Real-time drone tracking and management with Grafana
The number of internet-connected assets around us that are powering services and utilities in a wide array of sectors is rising at an exponential rate. As a result, it’s becoming critical for businesses that provide such services and utilities to have an observability stack tailored to the type of physical hardware devices that are generally deployed in swarms. Historically, two major features supporting such applications — real-time sensor data ingestion and manual remote control of hardware — have not been supported natively in Grafana. Those capabilities, however, are absolutely essential for physical observability applications.
Addressing that issue is the goal of the Edge team here at Grafana Labs.
Looking at the world of software observability (which is inspired by the concept of system observability in dynamic mechanical systems), we can easily draw key parallels to hardware observability when it comes to a number of applications: autonomous inspection drones, delivery robots, manufacturing rigs, distributed power plants, and more. The golden triangle of observability for software monitoring — metrics, logs, and traces — roughly translates to real-time sensor data, long-term aggregate data retention, and threshold-based alarms for hardware-based applications. An additional and distinct necessity is supervisory control for the hardware, which has traditionally not been a major part of the observability stack in the world of software monitoring.
One of the projects that our Edge team has been working on is an experimental, simulation-based application of some new and exciting features within Grafana. Our aim is to improve usability for hardware-based observability applications.
In the example below, I’m going to share what we’ve done using real-time monitoring and control of a simulated DJI Mavic 2 Pro drone. Loads of credit goes to my teammate Nathan Marrs for all of his work on this during our company-wide hackathon!
The basics
In order to simulate the drone, we used an open-source 3D robot simulator called Webots. We used some of the basic built-in sample models, sensors, and actuators within the software package to construct a simulated world with a drone and some realistic real-world objects. The internal physics engine provided us with a reliable way to test and develop a very basic controller for the drone’s attitude control and live data telemetry.
Real-time simulation of a DJI Mavic 2 Pro Drone
We used Grafana Live to ingest the real-time sensor data from the simulation environment for visualization on a dashboard at about 20Hz. Note that this can be easily bumped up to about 30Hz if need be, depending on the size of the payload. The data contained all the basic telemetry information that is readily available for most consumer and commercial drones, such as accelerometer and gyroscope data, positional data from GPS, rotor velocities, heading information from compass, battery and signal diagnostics, and more.
Monitoring
A simple time-series panel was used to visualize the rotational velocity data from the gyroscope on-board.

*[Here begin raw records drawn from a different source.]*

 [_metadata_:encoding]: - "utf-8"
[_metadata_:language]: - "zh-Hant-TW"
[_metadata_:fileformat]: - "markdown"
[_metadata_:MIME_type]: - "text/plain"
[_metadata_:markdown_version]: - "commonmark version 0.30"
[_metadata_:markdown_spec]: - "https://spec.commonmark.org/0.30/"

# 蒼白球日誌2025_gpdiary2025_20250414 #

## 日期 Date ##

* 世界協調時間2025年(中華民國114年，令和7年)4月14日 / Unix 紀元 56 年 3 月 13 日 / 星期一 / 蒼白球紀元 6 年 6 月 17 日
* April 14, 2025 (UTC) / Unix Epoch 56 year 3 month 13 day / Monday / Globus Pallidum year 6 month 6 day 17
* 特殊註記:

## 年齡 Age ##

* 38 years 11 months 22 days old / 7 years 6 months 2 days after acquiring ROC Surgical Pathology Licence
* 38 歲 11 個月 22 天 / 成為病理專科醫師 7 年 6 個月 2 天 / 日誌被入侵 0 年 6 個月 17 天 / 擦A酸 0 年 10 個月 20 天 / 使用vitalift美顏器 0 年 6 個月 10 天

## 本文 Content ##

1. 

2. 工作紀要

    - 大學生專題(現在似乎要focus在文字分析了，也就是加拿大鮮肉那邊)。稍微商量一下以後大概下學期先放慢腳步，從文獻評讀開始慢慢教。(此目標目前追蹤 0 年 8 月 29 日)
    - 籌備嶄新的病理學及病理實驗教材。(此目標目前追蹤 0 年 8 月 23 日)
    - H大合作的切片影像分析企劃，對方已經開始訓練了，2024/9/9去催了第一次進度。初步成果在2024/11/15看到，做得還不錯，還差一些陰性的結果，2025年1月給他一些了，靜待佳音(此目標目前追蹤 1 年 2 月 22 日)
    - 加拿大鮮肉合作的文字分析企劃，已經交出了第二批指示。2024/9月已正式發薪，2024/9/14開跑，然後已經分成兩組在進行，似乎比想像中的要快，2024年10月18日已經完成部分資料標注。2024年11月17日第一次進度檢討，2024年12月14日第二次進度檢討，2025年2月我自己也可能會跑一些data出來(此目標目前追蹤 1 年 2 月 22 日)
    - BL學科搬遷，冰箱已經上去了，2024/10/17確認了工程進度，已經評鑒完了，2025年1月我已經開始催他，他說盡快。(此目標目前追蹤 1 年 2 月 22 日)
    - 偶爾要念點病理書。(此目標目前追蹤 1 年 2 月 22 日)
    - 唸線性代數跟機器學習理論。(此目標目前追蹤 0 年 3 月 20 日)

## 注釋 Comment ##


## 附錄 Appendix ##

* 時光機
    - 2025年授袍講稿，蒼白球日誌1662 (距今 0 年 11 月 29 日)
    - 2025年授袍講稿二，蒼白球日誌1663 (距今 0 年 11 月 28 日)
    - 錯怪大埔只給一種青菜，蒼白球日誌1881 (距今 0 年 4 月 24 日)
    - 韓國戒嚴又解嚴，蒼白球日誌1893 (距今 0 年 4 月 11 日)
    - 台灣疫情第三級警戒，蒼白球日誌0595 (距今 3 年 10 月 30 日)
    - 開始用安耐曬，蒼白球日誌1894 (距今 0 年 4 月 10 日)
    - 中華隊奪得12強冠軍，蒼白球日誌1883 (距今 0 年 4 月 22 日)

Below, you can see the Canvas panel (under early development!) for the visualization of the real-time attitude telemetry from the drone, with appropriate views of the drone as they relate to the roll, pitch, and yaw of the simulated drone.
On top of that, we utilized the Text panel in the HTML mode to show the live camera feed from our simulation. The newly released Geomap panel was used to show the real-time drone location.

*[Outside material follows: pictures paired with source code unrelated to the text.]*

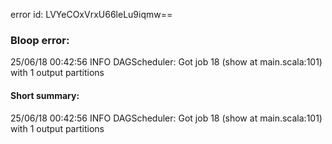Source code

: error id: LVYeCOxVrxU66leLu9iqmw==
### Bloop error:

25/06/18 00:42:56 INFO DAGScheduler: Got job 18 (show at main.scala:101) with 1 output partitions
#### Short summary: 

25/06/18 00:42:56 INFO DAGScheduler: Got job 18 (show at main.scala:101) with 1 output partitions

Live camera and location feed from the simulated drone
We also added remote-write capabilities using buttons on our Canvas panel (below) to control the drone movements. We were also able to trigger other potential pre-programmed actions, such as taking a picture or performing a specific maneuver.
Check out this video to see our remote drone tracking and management dashboard demo, which puts together all the different pieces. This can be easily extended to a swarm of drones (or any other number of robots, industrial equipment, IoT assets etc) using the template-based querying and dashboard system, and the highly-flexible and robust native Live features in Grafana.
Conclusion
This simple demonstration showcases the power of observability tools within the context of swarm-based asset tracking and management. Sensor-based physical world insights and preventive actions are just a dashboard click away for most automation, IIoT, and robotics applications with such approaches.
With the bulk of related data siloed away in disparate systems starting right at the Edge, it has traditionally been hard to leverage any meaningful observability techniques. But with the advent of Grafana Cloud — coupled with several community and enterprise plugins, plus an ever-evolving list of native Edge-focused Grafana features — this is becoming easier every day.